Hello everybody,
what’s about creating an own: Category HARDWARE
So we can discuss about different raspis, mics, speakers and cases.
I think, there is still no perfect, which means cheap AND good solution for the satellites.
I’m using zeros and respeaker 2, but I’m sure there is something more.
Raspberry Pi 3 Model A+
The new Raspberry Pi 3 Model A+ looks good as an alternative to the zero. It is more expensive than the zero but with 4 cores. I will buy one to test it.
The right mic
For now, I use respeaker 2.
Does anybody know something about the quality compared to ReSpeaker 4-Mic Array.
Or maybe others?
The good thing in the small version is the possibility to connect speakers to. I think, this is not possible with the 4-Mic.
Later on, I will create a case for the raspi, the mic and a small speaker.
I tried the new rpi3a+ and I am think it reacts much better than the zero.

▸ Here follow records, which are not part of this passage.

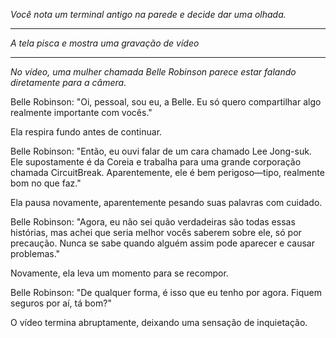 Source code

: _Você nota um terminal antigo na parede e decide dar uma olhada._

---

_A tela pisca e mostra uma gravação de vídeo_

---

_No vídeo, uma mulher chamada Belle Robinson parece estar falando diretamente para a câmera._

Belle Robinson: "Oi, pessoal, sou eu, a Belle. Eu só quero compartilhar algo realmente importante com vocês."

Ela respira fundo antes de continuar.

Belle Robinson: "Então, eu ouvi falar de um cara chamado Lee Jong-suk. Ele supostamente é da Coreia e trabalha para uma grande corporação chamada CircuitBreak. Aparentemente, ele é bem perigoso—tipo, realmente bom no que faz."

Ela pausa novamente, aparentemente pesando suas palavras com cuidado.

Belle Robinson: "Agora, eu não sei quão verdadeiras são todas essas histórias, mas achei que seria melhor vocês saberem sobre ele, só por precaução. Nunca se sabe quando alguém assim pode aparecer e causar problemas."

Novamente, ela leva um momento para se recompor.

Belle Robinson: "De qualquer forma, é isso que eu tenho por agora. Fiquem seguros por aí, tá bom?"

O vídeo termina abruptamente, deixando uma sensação de inquietação.
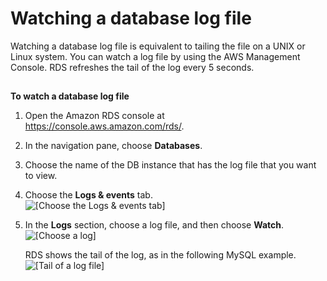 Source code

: # Watching a database log file<a name="USER_LogAccess.Procedural.Watching"></a>

Watching a database log file is equivalent to tailing the file on a UNIX or Linux system\. You can watch a log file by using the AWS Management Console\. RDS refreshes the tail of the log every 5 seconds\.

## <a name="USER_LogAccess.Procedural.Watching.CON"></a>

**To watch a database log file**

1. Open the Amazon RDS console at [https://console\.aws\.amazon\.com/rds/](https://console.aws.amazon.com/rds/)\.

1. In the navigation pane, choose **Databases**\.

1. Choose the name of the DB instance that has the log file that you want to view\.

1. Choose the **Logs & events** tab\.  
![\[Choose the Logs & events tab\]](http://docs.aws.amazon.com/AmazonRDS/latest/AuroraUserGuide/images/Monitoring_logsEvents.png)

1. In the **Logs** section, choose a log file, and then choose **Watch**\.  
![\[Choose a log\]](http://docs.aws.amazon.com/AmazonRDS/latest/AuroraUserGuide/images/Monitoring_LogsEvents_watch.png)

   RDS shows the tail of the log, as in the following MySQL example\.  
![\[Tail of a log file\]](http://docs.aws.amazon.com/AmazonRDS/latest/AuroraUserGuide/images/Monitoring_LogsEvents_watch_content.png) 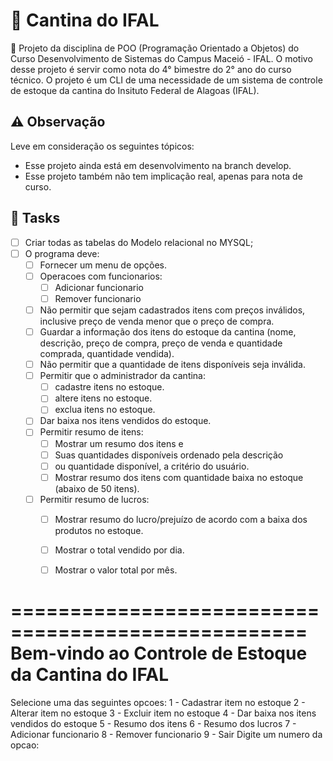 # :fries:	Cantina do IFAL
:rocket: Projeto da disciplina de POO (Programação Orientado a Objetos) do Curso Desenvolvimento de Sistemas do Campus Maceió - IFAL. O motivo desse projeto é servir como nota do 4° bimestre do 2° ano do curso técnico. O projeto é um CLI de uma necessidade de um sistema de controle de estoque da cantina do Insituto Federal de Alagoas (IFAL).

## :warning: **Observação**
Leve em consideração os seguintes tópicos:
- Esse projeto ainda está em desenvolvimento na branch develop.
- Esse projeto também não tem implicação real, apenas para nota de curso.

## :pushpin: **Tasks**
- [ ] Criar todas as tabelas do Modelo relacional no MYSQL;
- [ ] O programa deve:
	- [ ] Fornecer um menu de opções.
	- [ ] Operacoes com funcionarios:
		- [ ] Adicionar funcionario
		- [ ] Remover funcionario
	- [ ] Não permitir que sejam cadastrados itens com preços inválidos, inclusive preço de venda menor que o preço de
	compra.
	- [ ] Guardar a informação dos itens do estoque da cantina (nome, descrição, preço de compra, preço
	de venda e quantidade comprada, quantidade vendida).
	- [ ] Não permitir que a quantidade de itens disponíveis seja inválida.
	- [ ] Permitir que o administrador da cantina:
		- [ ] cadastre itens no estoque.
		- [ ] altere itens no estoque.
		- [ ] exclua itens no estoque.
	- [ ] Dar baixa nos itens vendidos do estoque.
	- [ ] Permitir resumo de itens:
		- [ ] Mostrar um resumo dos itens e
		- [ ] Suas quantidades disponíveis ordenado pela descrição 
		- [ ] ou quantidade disponível, a critério do usuário.
		- [ ] Mostrar resumo dos itens com quantidade baixa no estoque (abaixo de 50 itens).
	- [ ] Permitir resumo de lucros:
		- [ ] Mostrar resumo do lucro/prejuízo de acordo com a baixa dos produtos no estoque.
		- [ ] Mostrar o total vendido por dia.
		- [ ] Mostrar o valor total por mês.


===================================================
Bem-vindo ao Controle de Estoque da Cantina do IFAL
===================================================
Selecione uma das seguintes opcoes:
1 - Cadastrar item no estoque
2 - Alterar item no estoque
3 - Excluir item no estoque
4 - Dar baixa nos itens vendidos do estoque
5 - Resumo dos itens
6 - Resumo dos lucros
7 - Adicionar funcionario
8 - Remover funcionario
9 - Sair
Digite um numero da opcao:  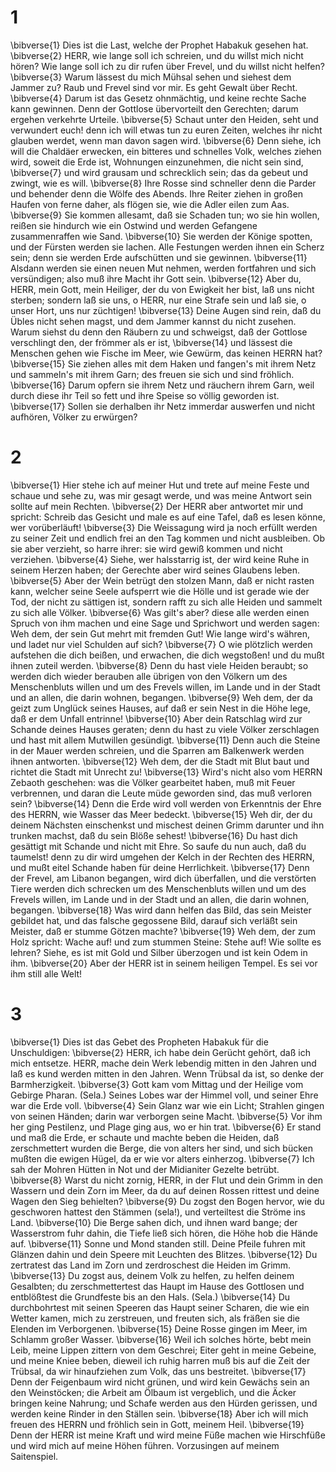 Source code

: # 1 
\bibverse{1} Dies ist die Last, welche der Prophet Habakuk gesehen hat. \bibverse{2} HERR, wie lange soll ich schreien, und du willst mich nicht hören? Wie lange soll ich zu dir rufen über Frevel, und du willst nicht helfen? \bibverse{3} Warum lässest du mich Mühsal sehen und siehest dem Jammer zu? Raub und Frevel sind vor mir. Es geht Gewalt über Recht. \bibverse{4} Darum ist das Gesetz ohnmächtig, und keine rechte Sache kann gewinnen. Denn der Gottlose übervorteilt den Gerechten; darum ergehen verkehrte Urteile. \bibverse{5} Schaut unter den Heiden, seht und verwundert euch! denn ich will etwas tun zu euren Zeiten, welches ihr nicht glauben werdet, wenn man davon sagen wird. \bibverse{6} Denn siehe, ich will die Chaldäer erwecken, ein bitteres und schnelles Volk, welches ziehen wird, soweit die Erde ist, Wohnungen einzunehmen, die nicht sein sind, \bibverse{7} und wird grausam und schrecklich sein; das da gebeut und zwingt, wie es will. \bibverse{8} Ihre Rosse sind schneller denn die Parder und behender denn die Wölfe des Abends. Ihre Reiter ziehen in großen Haufen von ferne daher, als flögen sie, wie die Adler eilen zum Aas. \bibverse{9} Sie kommen allesamt, daß sie Schaden tun; wo sie hin wollen, reißen sie hindurch wie ein Ostwind und werden Gefangene zusammenraffen wie Sand. \bibverse{10} Sie werden der Könige spotten, und der Fürsten werden sie lachen. Alle Festungen werden ihnen ein Scherz sein; denn sie werden Erde aufschütten und sie gewinnen. \bibverse{11} Alsdann werden sie einen neuen Mut nehmen, werden fortfahren und sich versündigen; also muß ihre Macht ihr Gott sein. \bibverse{12} Aber du, HERR, mein Gott, mein Heiliger, der du von Ewigkeit her bist, laß uns nicht sterben; sondern laß sie uns, o HERR, nur eine Strafe sein und laß sie, o unser Hort, uns nur züchtigen! \bibverse{13} Deine Augen sind rein, daß du Übles nicht sehen magst, und dem Jammer kannst du nicht zusehen. Warum siehst du denn den Räubern zu und schweigst, daß der Gottlose verschlingt den, der frömmer als er ist, \bibverse{14} und lässest die Menschen gehen wie Fische im Meer, wie Gewürm, das keinen HERRN hat? \bibverse{15} Sie ziehen alles mit dem Haken und fangen's mit ihrem Netz und sammeln's mit ihrem Garn; des freuen sie sich und sind fröhlich. \bibverse{16} Darum opfern sie ihrem Netz und räuchern ihrem Garn, weil durch diese ihr Teil so fett und ihre Speise so völlig geworden ist. \bibverse{17} Sollen sie derhalben ihr Netz immerdar auswerfen und nicht aufhören, Völker zu erwürgen? 

# 2 
\bibverse{1} Hier stehe ich auf meiner Hut und trete auf meine Feste und schaue und sehe zu, was mir gesagt werde, und was meine Antwort sein sollte auf mein Rechten. \bibverse{2} Der HERR aber antwortet mir und spricht: Schreib das Gesicht und male es auf eine Tafel, daß es lesen könne, wer vorüberläuft! \bibverse{3} Die Weissagung wird ja noch erfüllt werden zu seiner Zeit und endlich frei an den Tag kommen und nicht ausbleiben. Ob sie aber verzieht, so harre ihrer: sie wird gewiß kommen und nicht verziehen. \bibverse{4} Siehe, wer halsstarrig ist, der wird keine Ruhe in seinem Herzen haben; der Gerechte aber wird seines Glaubens leben. \bibverse{5} Aber der Wein betrügt den stolzen Mann, daß er nicht rasten kann, welcher seine Seele aufsperrt wie die Hölle und ist gerade wie der Tod, der nicht zu sättigen ist, sondern rafft zu sich alle Heiden und sammelt zu sich alle Völker. \bibverse{6} Was gilt's aber? diese alle werden einen Spruch von ihm machen und eine Sage und Sprichwort und werden sagen: Weh dem, der sein Gut mehrt mit fremden Gut! Wie lange wird's währen, und ladet nur viel Schulden auf sich? \bibverse{7} O wie plötzlich werden aufstehen die dich beißen, und erwachen, die dich wegstoßen! und du mußt ihnen zuteil werden. \bibverse{8} Denn du hast viele Heiden beraubt; so werden dich wieder berauben alle übrigen von den Völkern um des Menschenbluts willen und um des Frevels willen, im Lande und in der Stadt und an allen, die darin wohnen, begangen. \bibverse{9} Weh dem, der da geizt zum Unglück seines Hauses, auf daß er sein Nest in die Höhe lege, daß er dem Unfall entrinne! \bibverse{10} Aber dein Ratschlag wird zur Schande deines Hauses geraten; denn du hast zu viele Völker zerschlagen und hast mit allem Mutwillen gesündigt. \bibverse{11} Denn auch die Steine in der Mauer werden schreien, und die Sparren am Balkenwerk werden ihnen antworten. \bibverse{12} Weh dem, der die Stadt mit Blut baut und richtet die Stadt mit Unrecht zu! \bibverse{13} Wird's nicht also vom HERRN Zebaoth geschehen: was die Völker gearbeitet haben, muß mit Feuer verbrennen, und daran die Leute müde geworden sind, das muß verloren sein? \bibverse{14} Denn die Erde wird voll werden von Erkenntnis der Ehre des HERRN, wie Wasser das Meer bedeckt. \bibverse{15} Weh dir, der du deinem Nächsten einschenkst und mischest deinen Grimm darunter und ihn trunken machst, daß du sein Blöße sehest! \bibverse{16} Du hast dich gesättigt mit Schande und nicht mit Ehre. So saufe du nun auch, daß du taumelst! denn zu dir wird umgehen der Kelch in der Rechten des HERRN, und mußt eitel Schande haben für deine Herrlichkeit. \bibverse{17} Denn der Frevel, am Libanon begangen, wird dich überfallen, und die verstörten Tiere werden dich schrecken um des Menschenbluts willen und um des Frevels willen, im Lande und in der Stadt und an allen, die darin wohnen, begangen. \bibverse{18} Was wird dann helfen das Bild, das sein Meister gebildet hat, und das falsche gegossene Bild, darauf sich verläßt sein Meister, daß er stumme Götzen machte? \bibverse{19} Weh dem, der zum Holz spricht: Wache auf! und zum stummen Steine: Stehe auf! Wie sollte es lehren? Siehe, es ist mit Gold und Silber überzogen und ist kein Odem in ihm. \bibverse{20} Aber der HERR ist in seinem heiligen Tempel. Es sei vor ihm still alle Welt! 

# 3 
\bibverse{1} Dies ist das Gebet des Propheten Habakuk für die Unschuldigen: \bibverse{2} HERR, ich habe dein Gerücht gehört, daß ich mich entsetze. HERR, mache dein Werk lebendig mitten in den Jahren und laß es kund werden mitten in den Jahren. Wenn Trübsal da ist, so denke der Barmherzigkeit. \bibverse{3} Gott kam vom Mittag und der Heilige vom Gebirge Pharan. (Sela.) Seines Lobes war der Himmel voll, und seiner Ehre war die Erde voll. \bibverse{4} Sein Glanz war wie ein Licht; Strahlen gingen von seinen Händen; darin war verborgen seine Macht. \bibverse{5} Vor ihm her ging Pestilenz, und Plage ging aus, wo er hin trat. \bibverse{6} Er stand und maß die Erde, er schaute und machte beben die Heiden, daß zerschmettert wurden die Berge, die von alters her sind, und sich bücken mußten die ewigen Hügel, da er wie vor alters einherzog. \bibverse{7} Ich sah der Mohren Hütten in Not und der Midianiter Gezelte betrübt. \bibverse{8} Warst du nicht zornig, HERR, in der Flut und dein Grimm in den Wassern und dein Zorn im Meer, da du auf deinen Rossen rittest und deine Wagen den Sieg behielten? \bibverse{9} Du zogst den Bogen hervor, wie du geschworen hattest den Stämmen (sela!), und verteiltest die Ströme ins Land. \bibverse{10} Die Berge sahen dich, und ihnen ward bange; der Wasserstrom fuhr dahin, die Tiefe ließ sich hören, die Höhe hob die Hände auf. \bibverse{11} Sonne und Mond standen still. Deine Pfeile fuhren mit Glänzen dahin und dein Speere mit Leuchten des Blitzes. \bibverse{12} Du zertratest das Land im Zorn und zerdroschest die Heiden im Grimm. \bibverse{13} Du zogst aus, deinem Volk zu helfen, zu helfen deinem Gesalbten; du zerschmettertest das Haupt im Hause des Gottlosen und entblößtest die Grundfeste bis an den Hals. (Sela.) \bibverse{14} Du durchbohrtest mit seinen Speeren das Haupt seiner Scharen, die wie ein Wetter kamen, mich zu zerstreuen, und freuten sich, als fräßen sie die Elenden im Verborgenen. \bibverse{15} Deine Rosse gingen im Meer, im Schlamm großer Wasser. \bibverse{16} Weil ich solches hörte, bebt mein Leib, meine Lippen zittern von dem Geschrei; Eiter geht in meine Gebeine, und meine Kniee beben, dieweil ich ruhig harren muß bis auf die Zeit der Trübsal, da wir hinaufziehen zum Volk, das uns bestreitet. \bibverse{17} Denn der Feigenbaum wird nicht grünen, und wird kein Gewächs sein an den Weinstöcken; die Arbeit am Ölbaum ist vergeblich, und die Äcker bringen keine Nahrung; und Schafe werden aus den Hürden gerissen, und werden keine Rinder in den Ställen sein. \bibverse{18} Aber ich will mich freuen des HERRN und fröhlich sein in Gott, meinem Heil. \bibverse{19} Denn der HERR ist meine Kraft und wird meine Füße machen wie Hirschfüße und wird mich auf meine Höhen führen. Vorzusingen auf meinem Saitenspiel.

I Germany you can find zero for minimum 16€ and the rpi3a+ costs arround 22€
I created a case for it. Do you can find now three cases for a satellite:
@JGKK for me the Zero just doesn’t cut the mustard in comparison to the $10 more that gives 10x Zero performance on a single board.
Like Eben Upton I think the Pi3A+ for $25 is prob the best product Raspberry do and its interesting at the moment what might happen as the Zero architecture is getting very long in the tooth.
The CM4 module arrived with the base unit being $25 and maybe early next year we may see a Pi4A.
Maybe they can drop $5 off the Pi3A+ and that might continue @ $20 who knows but performance wise the Pi3A+ is a good fit whilst the zero is possible but the reality is it will be creaking under load.
I hate the drivers of the respeaker HATs but the 2mic as a low cost Hat is generally the best but for me I can get better results with a USB soundcard and mic.
We don’t have working opensource beamforming on Arm linux so any array is relatively pointless unless its built in.
We do have working AEC algs that run fine on a Pi3 but several 4 mic arrays don’t have audio out on board or share the same clock for AEC to work.
If you go for the 2mic then the driver here might be a better option than the awful respeaker one.
We are just waiting for Raspberry to catch up with the new 64bit OS and actually include the kernel headers even though there are scripts to enable.
I actually have used the 2 mic, the 4mic pi and the 4 mic usb from respeaker a lot over the last 3 years in personal and work projects. This post for me was mostly good because of the printable case as i was looking for a printable compact satellite case for a while now and I love the all in one form factor with a small footprint.
I fully agree that the zero is not an option anymore as it’s impossible to run things like precise on it and the single core just is not up to it. That’s why I love the pi 3a+.
For me most of your concerns are not a problem as I don’t use any of the assistants i build for media playback.
I actually found the the performance of the 2 mic hat to be adequate for most small and medium rooms and have been using since the early snips days before Rhasspy or Voice2json which is my fortes even came into the game. I also used it with my own homebrew pocketsphinx solution where I actually found that it worked better than the 4 mic pi hat (actually a thing that I find very interesting is that certain language models will work better with certain microphones as they seem to be closer to the trained source material or something).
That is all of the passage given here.